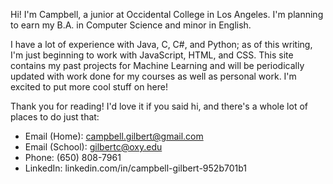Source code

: Hi! I'm Campbell, a junior at Occidental College in Los Angeles. I'm planning to earn my B.A. in Computer Science and minor in English.

I have a lot of experience with Java, C, C#, and Python; as of this writing, I'm just beginning to work with JavaScript, HTML, and CSS.
This site contains my past projects for Machine Learning and will be periodically updated with work done for my courses as well as personal work. I'm excited to put more cool stuff on here! 

Thank you for reading! I'd love it if you said hi, and there's a whole lot of places to do just that:
- Email (Home): campbell.gilbert@gmail.com
- Email (School): gilbertc@oxy.edu
- Phone: (650) 808-7961
- LinkedIn: linkedin.com/in/campbell-gilbert-952b701b1
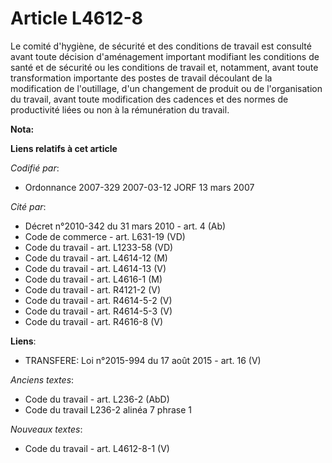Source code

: # Article L4612-8

Le comité d'hygiène, de sécurité et des conditions de travail est consulté avant toute décision d'aménagement important
modifiant les conditions de santé et de sécurité ou les conditions de travail et, notamment, avant toute transformation
importante des postes de travail découlant de la modification de l'outillage, d'un changement de produit ou de l'organisation
du travail, avant toute modification des cadences et des normes de productivité liées ou non à la rémunération du travail.

**Nota:**



**Liens relatifs à cet article**

_Codifié par_:

  - Ordonnance 2007-329 2007-03-12 JORF 13 mars 2007

_Cité par_:

  - Décret n°2010-342 du 31 mars 2010 - art. 4 (Ab)
  - Code de commerce - art. L631-19 (VD)
  - Code du travail - art. L1233-58 (VD)
  - Code du travail - art. L4614-12 (M)
  - Code du travail - art. L4614-13 (V)
  - Code du travail - art. L4616-1 (M)
  - Code du travail - art. R4121-2 (V)
  - Code du travail - art. R4614-5-2 (V)
  - Code du travail - art. R4614-5-3 (V)
  - Code du travail - art. R4616-8 (V)

**Liens**:

  - TRANSFERE: Loi n°2015-994 du 17 août 2015 - art. 16 (V)

_Anciens textes_:

  - Code du travail - art. L236-2 (AbD)
  - Code du travail L236-2 alinéa 7 phrase 1

_Nouveaux textes_:

  - Code du travail - art. L4612-8-1 (V)
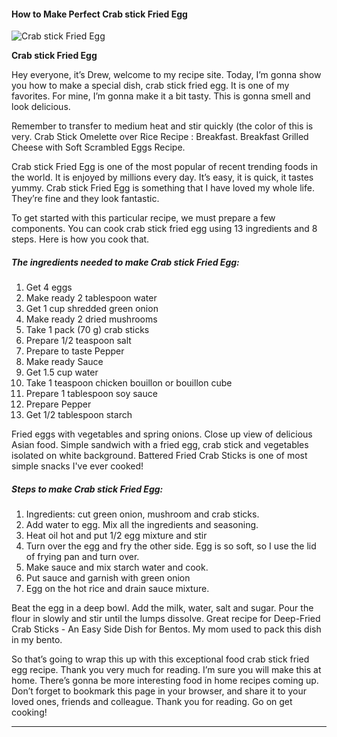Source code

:             

#### How to Make Perfect Crab stick Fried Egg

![Crab stick Fried Egg](https://img-global.cpcdn.com/recipes/ea8fbb514c3b7d4a/751x532cq70/crab-stick-fried-egg-recipe-main-photo.jpg)

**Crab stick Fried Egg**

Hey everyone, it’s Drew, welcome to my recipe site. Today, I’m gonna show you how to make a special dish, crab stick fried egg. It is one of my favorites. For mine, I’m gonna make it a bit tasty. This is gonna smell and look delicious.

Remember to transfer to medium heat and stir quickly (the color of this is very. Crab Stick Omelette over Rice Recipe : Breakfast. Breakfast Grilled Cheese with Soft Scrambled Eggs Recipe.

Crab stick Fried Egg is one of the most popular of recent trending foods in the world. It is enjoyed by millions every day. It’s easy, it is quick, it tastes yummy. Crab stick Fried Egg is something that I have loved my whole life. They’re fine and they look fantastic.

To get started with this particular recipe, we must prepare a few components. You can cook crab stick fried egg using 13 ingredients and 8 steps. Here is how you cook that.

##### The ingredients needed to make Crab stick Fried Egg:

1.  Get 4 eggs
2.  Make ready 2 tablespoon water
3.  Get 1 cup shredded green onion
4.  Make ready 2 dried mushrooms
5.  Take 1 pack (70 g) crab sticks
6.  Prepare 1/2 teaspoon salt
7.  Prepare to taste Pepper
8.  Make ready Sauce
9.  Get 1.5 cup water
10.  Take 1 teaspoon chicken bouillon or bouillon cube
11.  Prepare 1 tablespoon soy sauce
12.  Prepare Pepper
13.  Get 1/2 tablespoon starch

Fried eggs with vegetables and spring onions. Close up view of delicious Asian food. Simple sandwich with a fried egg, crab stick and vegetables isolated on white background. Battered Fried Crab Sticks is one of most simple snacks I've ever cooked!

##### Steps to make Crab stick Fried Egg:

1.  Ingredients: cut green onion, mushroom and crab sticks.
2.  Add water to egg. Mix all the ingredients and seasoning.
3.  Heat oil hot and put 1/2 egg mixture and stir
4.  Turn over the egg and fry the other side. Egg is so soft, so I use the lid of frying pan and turn over.
5.  Make sauce and mix starch water and cook.
6.  Put sauce and garnish with green onion
7.  Egg on the hot rice and drain sauce mixture.

Beat the egg in a deep bowl. Add the milk, water, salt and sugar. Pour the flour in slowly and stir until the lumps dissolve. Great recipe for Deep-Fried Crab Sticks - An Easy Side Dish for Bentos. My mom used to pack this dish in my bento.

So that’s going to wrap this up with this exceptional food crab stick fried egg recipe. Thank you very much for reading. I’m sure you will make this at home. There’s gonna be more interesting food in home recipes coming up. Don’t forget to bookmark this page in your browser, and share it to your loved ones, friends and colleague. Thank you for reading. Go on get cooking!

* * *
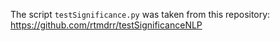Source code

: The script `testSignificance.py` was taken from this repository: https://github.com/rtmdrr/testSignificanceNLP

......

* Exercise:
The data is to be returned exactly as it stands, pictures aside.

* Worked solution:
Source code

: Hi! I'm Campbell, a junior at Occidental College in Los Angeles. I'm planning to earn my B.A. in Computer Science and minor in English.

I have a lot of experience with Java, C, C#, and Python; as of this writing, I'm just beginning to work with JavaScript, HTML, and CSS.
This site contains my past projects for Machine Learning and will be periodically updated with work done for my courses as well as personal work. I'm excited to put more cool stuff on here! 

Thank you for reading! I'd love it if you said hi, and there's a whole lot of places to do just that:
- Email (Home): campbell.gilbert@gmail.com
- Email (School): gilbertc@oxy.edu
- Phone: (650) 808-7961
- LinkedIn: linkedin.com/in/campbell-gilbert-952b701b1
Source code

: # Article L4612-8

Le comité d'hygiène, de sécurité et des conditions de travail est consulté avant toute décision d'aménagement important
modifiant les conditions de santé et de sécurité ou les conditions de travail et, notamment, avant toute transformation
importante des postes de travail découlant de la modification de l'outillage, d'un changement de produit ou de l'organisation
du travail, avant toute modification des cadences et des normes de productivité liées ou non à la rémunération du travail.

**Nota:**



**Liens relatifs à cet article**

_Codifié par_:

  - Ordonnance 2007-329 2007-03-12 JORF 13 mars 2007

_Cité par_:

  - Décret n°2010-342 du 31 mars 2010 - art. 4 (Ab)
  - Code de commerce - art. L631-19 (VD)
  - Code du travail - art. L1233-58 (VD)
  - Code du travail - art. L4614-12 (M)
  - Code du travail - art. L4614-13 (V)
  - Code du travail - art. L4616-1 (M)
  - Code du travail - art. R4121-2 (V)
  - Code du travail - art. R4614-5-2 (V)
  - Code du travail - art. R4614-5-3 (V)
  - Code du travail - art. R4616-8 (V)

**Liens**:

  - TRANSFERE: Loi n°2015-994 du 17 août 2015 - art. 16 (V)

_Anciens textes_:

  - Code du travail - art. L236-2 (AbD)
  - Code du travail L236-2 alinéa 7 phrase 1

_Nouveaux textes_:

  - Code du travail - art. L4612-8-1 (V)
Source code

:             

#### How to Make Perfect Crab stick Fried Egg

![Crab stick Fried Egg](https://img-global.cpcdn.com/recipes/ea8fbb514c3b7d4a/751x532cq70/crab-stick-fried-egg-recipe-main-photo.jpg)

**Crab stick Fried Egg**

Hey everyone, it’s Drew, welcome to my recipe site. Today, I’m gonna show you how to make a special dish, crab stick fried egg. It is one of my favorites. For mine, I’m gonna make it a bit tasty. This is gonna smell and look delicious.

Remember to transfer to medium heat and stir quickly (the color of this is very. Crab Stick Omelette over Rice Recipe : Breakfast. Breakfast Grilled Cheese with Soft Scrambled Eggs Recipe.

Crab stick Fried Egg is one of the most popular of recent trending foods in the world. It is enjoyed by millions every day. It’s easy, it is quick, it tastes yummy. Crab stick Fried Egg is something that I have loved my whole life. They’re fine and they look fantastic.

To get started with this particular recipe, we must prepare a few components. You can cook crab stick fried egg using 13 ingredients and 8 steps. Here is how you cook that.

##### The ingredients needed to make Crab stick Fried Egg:

1.  Get 4 eggs
2.  Make ready 2 tablespoon water
3.  Get 1 cup shredded green onion
4.  Make ready 2 dried mushrooms
5.  Take 1 pack (70 g) crab sticks
6.  Prepare 1/2 teaspoon salt
7.  Prepare to taste Pepper
8.  Make ready Sauce
9.  Get 1.5 cup water
10.  Take 1 teaspoon chicken bouillon or bouillon cube
11.  Prepare 1 tablespoon soy sauce
12.  Prepare Pepper
13.  Get 1/2 tablespoon starch

Fried eggs with vegetables and spring onions. Close up view of delicious Asian food. Simple sandwich with a fried egg, crab stick and vegetables isolated on white background. Battered Fried Crab Sticks is one of most simple snacks I've ever cooked!

##### Steps to make Crab stick Fried Egg:

1.  Ingredients: cut green onion, mushroom and crab sticks.
2.  Add water to egg. Mix all the ingredients and seasoning.
3.  Heat oil hot and put 1/2 egg mixture and stir
4.  Turn over the egg and fry the other side. Egg is so soft, so I use the lid of frying pan and turn over.
5.  Make sauce and mix starch water and cook.
6.  Put sauce and garnish with green onion
7.  Egg on the hot rice and drain sauce mixture.

Beat the egg in a deep bowl. Add the milk, water, salt and sugar. Pour the flour in slowly and stir until the lumps dissolve. Great recipe for Deep-Fried Crab Sticks - An Easy Side Dish for Bentos. My mom used to pack this dish in my bento.

So that’s going to wrap this up with this exceptional food crab stick fried egg recipe. Thank you very much for reading. I’m sure you will make this at home. There’s gonna be more interesting food in home recipes coming up. Don’t forget to bookmark this page in your browser, and share it to your loved ones, friends and colleague. Thank you for reading. Go on get cooking!

* * *
Source code

: The script `testSignificance.py` was taken from this repository: https://github.com/rtmdrr/testSignificanceNLP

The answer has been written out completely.